In recent decades, astronomers have come to believe that supermassive black holes probably lie at the hearts of most large galaxies. Our own Milky Way galaxy, for example, is thought to contain a central black hole as massive as four million suns, and the relatively nearby supergiant elliptical galaxy M87 is thought to have a black hole of 6 billion solar masses. Other distant galaxies are thought to have even more massive central black holes. How big can black holes grow? New research from the University of Leicester in England suggests that black holes at the hearts of galaxies could grow as massive as 50 billion suns before losing the disks of gas they need to sustain themselves. The paper – titled How Big Can a Black Hole Grow? – is published in the journal Monthly Notices Letters of the Royal Astronomical Society.
Astronomical theorist Andrew King led the research, which explores the regions of space around supermassive black holes, where the gas that feeds the hole settles into an orbiting disk. According to a December 18, 2015 statement from the University of Leicester:
This gas can lose energy and fall inwards, feeding the black hole. But these discs are known to be unstable and prone to crumbling into stars.
Professor King calculated how big a black hole would have to be for its outer edge to keep a disc from forming, coming up with the figure of 50 billion solar masses.
The study suggests that without a disc, the black hole would stop growing, meaning 50 billion suns would roughly be the upper limit. The only way it could get larger is if a star happened to fall straight in or another black hole merged with it.
Professor King added:
The significance of this discovery is that astronomers have found black holes of almost the maximum mass, by observing the huge amount of radiation given off by the gas disc as it falls in. The mass limit means that this procedure should not turn up any masses much bigger than those we know, because there would not be a luminous disc.
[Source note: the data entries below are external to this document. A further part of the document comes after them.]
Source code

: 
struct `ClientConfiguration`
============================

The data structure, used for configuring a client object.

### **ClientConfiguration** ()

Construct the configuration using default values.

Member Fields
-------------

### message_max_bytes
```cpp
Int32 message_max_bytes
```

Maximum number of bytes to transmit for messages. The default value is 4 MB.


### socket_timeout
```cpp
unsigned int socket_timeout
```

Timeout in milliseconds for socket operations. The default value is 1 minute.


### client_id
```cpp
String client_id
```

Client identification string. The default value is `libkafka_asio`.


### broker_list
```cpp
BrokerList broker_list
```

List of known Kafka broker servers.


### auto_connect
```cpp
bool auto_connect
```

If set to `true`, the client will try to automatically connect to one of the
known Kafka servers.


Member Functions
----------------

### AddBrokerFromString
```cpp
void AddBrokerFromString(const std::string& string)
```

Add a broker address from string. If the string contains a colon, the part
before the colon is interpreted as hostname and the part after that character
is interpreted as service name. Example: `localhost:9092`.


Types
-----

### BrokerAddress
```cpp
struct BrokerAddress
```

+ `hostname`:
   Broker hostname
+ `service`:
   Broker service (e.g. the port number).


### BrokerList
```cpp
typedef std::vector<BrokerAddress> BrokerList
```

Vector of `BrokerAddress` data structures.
Bigger black hole masses are in principle possible – for example, a hole near the maximum mass could merge with another black hole, and the result would be bigger still. But no light would be produced in this merger, and the bigger merged black hole could not have a disc of gas that would make light.
One might nevertheless detect it in other ways, for example as it bent light rays passing very close to it (gravitational lensing) or perhaps in future from the gravitational waves that Einstein’s General Theory of Relativity predicts would be emitted as it merged.
Botton line: New research from theorist Andrew King of the University of Leicester suggests that black holes could grow as large as 50 billion suns, before the infalling gas that makes them grow crumbles into stars.